A safety item that I want to share is one that we hear at this time, every year – FIREWORKS SAFETY. We hear this so much that out of habit, I have a tendency to let it go in one ear and out the other, but on July 4th, 2008 this hit close to home.
My favorite celebration with my family is the 4th of July. We make this an all-day event with swimming, games, food, etc., but most of all PARACHUTES.
We had a multiple-shot parachute that year with at least 50 shots. A family member placed the item on the lawn, just east of where we were sitting. The kids were prepared to run to catch falling parachutes as well as some adults. The wick was lit, the anticipation was climbing. The first one shot out BOOM. Let the running begin! The power of the first shots being fired, however, caused the firework to tip over and shoot in the direction of where we were sitting. There was no time to react.
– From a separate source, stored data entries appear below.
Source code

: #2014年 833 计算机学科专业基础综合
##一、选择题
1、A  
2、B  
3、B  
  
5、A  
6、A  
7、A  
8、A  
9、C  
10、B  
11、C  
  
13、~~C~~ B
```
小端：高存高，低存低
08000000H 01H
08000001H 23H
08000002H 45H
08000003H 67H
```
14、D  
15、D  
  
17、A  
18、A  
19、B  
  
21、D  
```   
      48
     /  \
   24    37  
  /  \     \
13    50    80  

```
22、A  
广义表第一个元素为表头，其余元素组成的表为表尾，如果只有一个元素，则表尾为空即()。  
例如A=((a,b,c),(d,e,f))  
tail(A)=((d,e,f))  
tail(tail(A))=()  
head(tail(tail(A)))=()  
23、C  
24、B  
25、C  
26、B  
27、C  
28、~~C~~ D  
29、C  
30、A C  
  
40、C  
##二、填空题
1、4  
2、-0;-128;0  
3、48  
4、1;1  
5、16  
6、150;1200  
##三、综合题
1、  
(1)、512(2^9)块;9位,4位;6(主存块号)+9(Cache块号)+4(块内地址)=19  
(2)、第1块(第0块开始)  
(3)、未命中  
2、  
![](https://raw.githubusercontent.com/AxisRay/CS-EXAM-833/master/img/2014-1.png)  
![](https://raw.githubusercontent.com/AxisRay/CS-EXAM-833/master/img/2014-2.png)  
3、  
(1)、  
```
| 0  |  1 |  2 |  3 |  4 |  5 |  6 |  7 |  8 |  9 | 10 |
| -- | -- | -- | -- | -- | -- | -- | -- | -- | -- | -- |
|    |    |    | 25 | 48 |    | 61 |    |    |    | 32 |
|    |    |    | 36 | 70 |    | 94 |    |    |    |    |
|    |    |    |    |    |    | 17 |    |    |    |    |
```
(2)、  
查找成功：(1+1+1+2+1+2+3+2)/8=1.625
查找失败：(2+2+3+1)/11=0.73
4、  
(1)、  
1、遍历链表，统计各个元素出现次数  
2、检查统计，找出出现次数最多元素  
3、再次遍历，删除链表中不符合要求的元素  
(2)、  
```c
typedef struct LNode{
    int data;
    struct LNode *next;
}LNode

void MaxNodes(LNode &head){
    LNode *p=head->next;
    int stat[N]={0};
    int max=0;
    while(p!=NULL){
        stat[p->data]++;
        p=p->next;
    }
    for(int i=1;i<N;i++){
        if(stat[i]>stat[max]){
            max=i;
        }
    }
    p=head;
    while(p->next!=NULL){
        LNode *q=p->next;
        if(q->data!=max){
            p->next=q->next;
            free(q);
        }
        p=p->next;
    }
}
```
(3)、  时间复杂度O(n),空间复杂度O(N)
A family member tried to kick the fireworks to a different direction, but with multiple shots being fired, they just kept coming.
As a parent, your heart sinks to your stomach, and you start praying.
After the smoke cleared, we were checking to see if everybody was OK. They weren’t. My one-year-old Rylie had been hit. As a parent, your heart sinks to your stomach, and you start praying. Rylie had been hit two times. One in the side of the neck and the other on the arm. The mark on the neck was a simple round circle where part of the casing had hit her. The arm had a sizable burn.
Walking into the doctor’s office was the worst feeling ever. How could I have let this happen to my child?
Upon examination the doctor said she had second-degree burns. It was blistering and in order for her not to have a scar on her arm they needed to scrape the area. They took a brush and scrubbed on the area where the skin had blistered. I sit and hold my baby down while she is screaming in unbearable pain. This had to be done on two different occasions.
While Rylie was little enough not to remember it, it has left a scar on me.
Before anything you do, take the time to assess what all could possibly go wrong and have an answer in your mind. Lesson’s learned, if I would have asked myself “what could go wrong in this situation?” I might have had my children safely behind a vehicle or porch and I might have made sure the parachutes were lit on a flat, stable surface.